EXERCISE PROMPT:
The word "that": in how many lines of the records does it appear? Reply with the number alone.

LISTED ENTRIES:
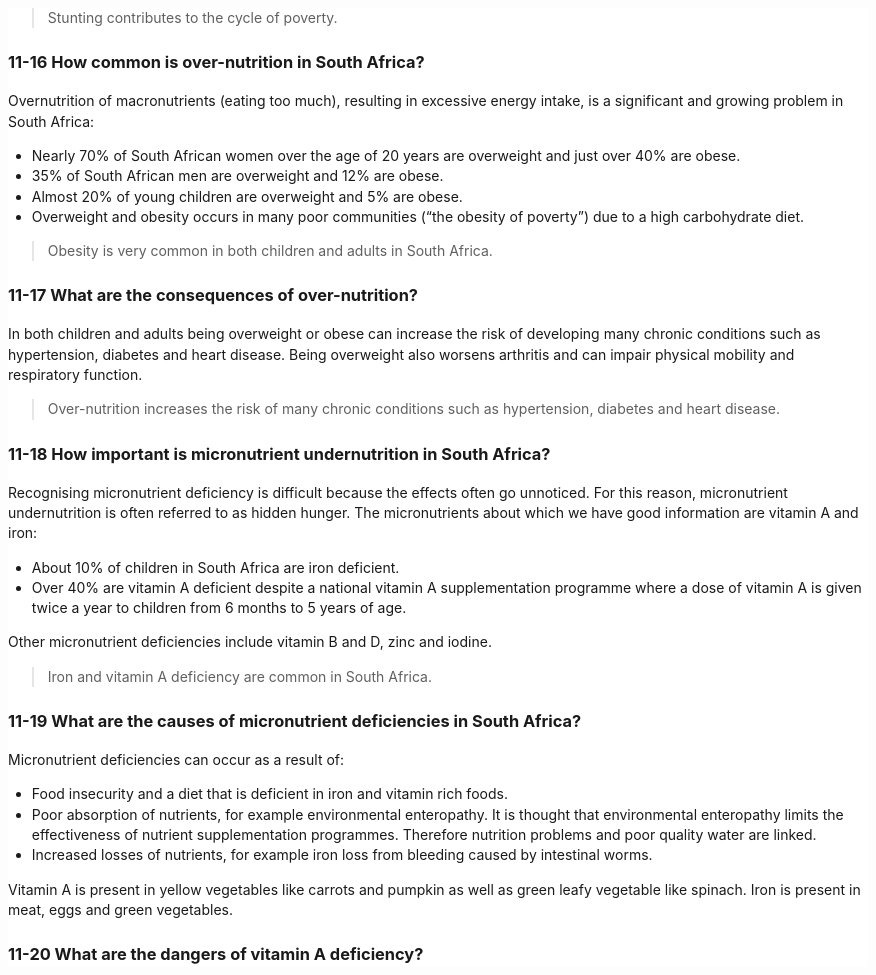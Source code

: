 >   Stunting contributes to the cycle of poverty.

### 11-16 How common is over-nutrition in South Africa?

Overnutrition of macronutrients (eating too much), resulting in excessive energy intake, is a significant and growing problem in South Africa:

* Nearly 70% of South African women over the age of 20 years are overweight and just over 40% are obese. 
* 35% of South African men are overweight and 12% are obese. 
* Almost 20% of young children are overweight and 5% are obese. 
* Overweight and obesity occurs in many poor communities (“the obesity of poverty”) due to a high carbohydrate diet.

>   Obesity is very common in both children and adults in South Africa.

### 11-17 What are the consequences of over-nutrition?

In both children and adults being overweight or obese can increase the risk of developing many chronic conditions such as hypertension, diabetes and heart disease. Being overweight also worsens arthritis and can impair physical mobility and respiratory function.

>   Over-nutrition increases the risk of many chronic conditions such as hypertension, diabetes and heart disease. 

### 11-18 How important is micronutrient undernutrition in South Africa? 

Recognising micronutrient deficiency is difficult because the effects often go unnoticed. For this reason, micronutrient undernutrition is often referred to as hidden hunger. The micronutrients about which we have good information are vitamin A and iron:

* About 10% of children in South Africa are iron deficient.
* Over 40% are vitamin A deficient despite a national vitamin A supplementation programme where a dose of vitamin A is given twice a year to children from 6 months to 5 years of age. 

Other micronutrient deficiencies include vitamin B and D, zinc and iodine.

>   Iron and vitamin A deficiency are common in South Africa.

### 11-19 What are the causes of micronutrient deficiencies in South Africa?

Micronutrient deficiencies can occur as a result of:

* Food insecurity and a diet that is deficient in iron and vitamin rich foods.
* Poor absorption of nutrients, for example environmental enteropathy. It is thought that environmental enteropathy limits the effectiveness of nutrient supplementation programmes. Therefore nutrition problems and poor quality water are linked.
* Increased losses of nutrients, for example iron loss from bleeding caused by intestinal worms.

Vitamin A is present in yellow vegetables like carrots and pumpkin as well as green leafy vegetable like spinach. Iron is present in meat, eggs and green vegetables.

### 11-20 What are the dangers of vitamin A deficiency?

WRITTEN ANSWER:
2